_WHAT THE EXERCISE ASKS_:
Each line containing the string "주문한다" should be copied out of the entries.

_Data items_:
● ● ● ●

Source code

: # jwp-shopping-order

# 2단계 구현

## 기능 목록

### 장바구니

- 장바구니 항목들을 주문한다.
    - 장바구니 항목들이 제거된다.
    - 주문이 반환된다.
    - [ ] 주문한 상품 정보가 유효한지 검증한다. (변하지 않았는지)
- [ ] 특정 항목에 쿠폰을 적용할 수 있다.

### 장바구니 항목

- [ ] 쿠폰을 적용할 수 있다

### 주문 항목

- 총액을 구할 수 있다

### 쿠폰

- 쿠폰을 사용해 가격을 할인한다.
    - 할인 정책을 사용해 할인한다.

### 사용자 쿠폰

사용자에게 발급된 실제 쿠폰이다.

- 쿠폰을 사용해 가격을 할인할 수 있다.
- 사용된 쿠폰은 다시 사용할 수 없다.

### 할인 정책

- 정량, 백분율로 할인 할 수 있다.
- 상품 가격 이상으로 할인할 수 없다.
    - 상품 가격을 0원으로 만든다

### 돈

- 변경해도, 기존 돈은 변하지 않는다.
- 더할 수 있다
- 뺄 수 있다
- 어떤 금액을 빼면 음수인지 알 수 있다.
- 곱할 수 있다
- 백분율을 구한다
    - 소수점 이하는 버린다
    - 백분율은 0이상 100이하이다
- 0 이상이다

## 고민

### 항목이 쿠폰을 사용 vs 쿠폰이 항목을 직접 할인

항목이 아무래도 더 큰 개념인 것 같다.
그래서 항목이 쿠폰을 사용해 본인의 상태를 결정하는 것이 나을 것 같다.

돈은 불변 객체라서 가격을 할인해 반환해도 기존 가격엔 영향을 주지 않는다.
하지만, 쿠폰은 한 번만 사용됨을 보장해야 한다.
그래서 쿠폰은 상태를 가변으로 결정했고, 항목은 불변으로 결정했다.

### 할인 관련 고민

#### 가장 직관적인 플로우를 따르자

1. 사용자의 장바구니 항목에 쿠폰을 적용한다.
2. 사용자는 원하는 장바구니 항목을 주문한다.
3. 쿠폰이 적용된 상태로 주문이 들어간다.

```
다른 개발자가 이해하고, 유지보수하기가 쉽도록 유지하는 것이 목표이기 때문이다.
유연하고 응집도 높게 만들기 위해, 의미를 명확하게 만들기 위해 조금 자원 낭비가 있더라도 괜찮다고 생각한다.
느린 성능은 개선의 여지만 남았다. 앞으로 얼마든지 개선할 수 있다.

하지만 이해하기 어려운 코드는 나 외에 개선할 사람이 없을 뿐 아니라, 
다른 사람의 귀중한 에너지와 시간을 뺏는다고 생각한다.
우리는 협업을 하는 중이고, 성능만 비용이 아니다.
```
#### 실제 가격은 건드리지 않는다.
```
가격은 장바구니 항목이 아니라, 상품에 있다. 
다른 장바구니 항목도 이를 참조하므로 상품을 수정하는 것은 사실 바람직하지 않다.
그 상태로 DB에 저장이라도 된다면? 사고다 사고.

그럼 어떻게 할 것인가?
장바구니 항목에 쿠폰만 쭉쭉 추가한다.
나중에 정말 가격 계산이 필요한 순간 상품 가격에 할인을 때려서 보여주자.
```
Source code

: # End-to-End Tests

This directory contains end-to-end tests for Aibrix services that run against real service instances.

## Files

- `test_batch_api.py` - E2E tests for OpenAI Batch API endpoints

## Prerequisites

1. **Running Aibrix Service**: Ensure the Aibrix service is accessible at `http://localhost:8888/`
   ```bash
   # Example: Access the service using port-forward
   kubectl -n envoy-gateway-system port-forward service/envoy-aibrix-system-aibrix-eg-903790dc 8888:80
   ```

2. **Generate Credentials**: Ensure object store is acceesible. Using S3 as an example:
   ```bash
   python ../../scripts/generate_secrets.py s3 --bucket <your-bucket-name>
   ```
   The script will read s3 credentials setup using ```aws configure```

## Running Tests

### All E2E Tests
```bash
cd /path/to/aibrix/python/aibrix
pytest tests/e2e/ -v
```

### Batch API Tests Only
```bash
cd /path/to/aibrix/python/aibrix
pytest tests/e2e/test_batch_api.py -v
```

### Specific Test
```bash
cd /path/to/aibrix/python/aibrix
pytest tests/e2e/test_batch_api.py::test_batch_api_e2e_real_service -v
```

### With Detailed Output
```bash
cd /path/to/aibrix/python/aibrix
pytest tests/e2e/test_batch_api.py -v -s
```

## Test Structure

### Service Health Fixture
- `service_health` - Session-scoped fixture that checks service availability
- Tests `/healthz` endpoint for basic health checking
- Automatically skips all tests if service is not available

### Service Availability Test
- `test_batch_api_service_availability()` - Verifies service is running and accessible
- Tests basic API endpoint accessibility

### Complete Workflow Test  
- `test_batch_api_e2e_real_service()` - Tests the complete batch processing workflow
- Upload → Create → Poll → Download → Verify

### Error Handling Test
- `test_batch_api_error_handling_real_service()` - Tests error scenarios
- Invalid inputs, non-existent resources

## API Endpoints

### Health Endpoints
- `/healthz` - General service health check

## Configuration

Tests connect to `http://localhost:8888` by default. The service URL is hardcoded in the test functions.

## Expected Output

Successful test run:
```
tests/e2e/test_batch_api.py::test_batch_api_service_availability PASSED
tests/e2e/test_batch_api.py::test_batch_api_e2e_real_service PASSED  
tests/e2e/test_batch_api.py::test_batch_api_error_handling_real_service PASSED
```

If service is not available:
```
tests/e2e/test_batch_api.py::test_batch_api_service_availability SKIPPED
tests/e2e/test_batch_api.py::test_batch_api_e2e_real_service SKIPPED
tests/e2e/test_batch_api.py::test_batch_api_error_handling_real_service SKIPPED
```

● ● ● ●

_RESULT FOR THIS TASK_:
- 장바구니 항목들을 주문한다.
2. 사용자는 원하는 장바구니 항목을 주문한다.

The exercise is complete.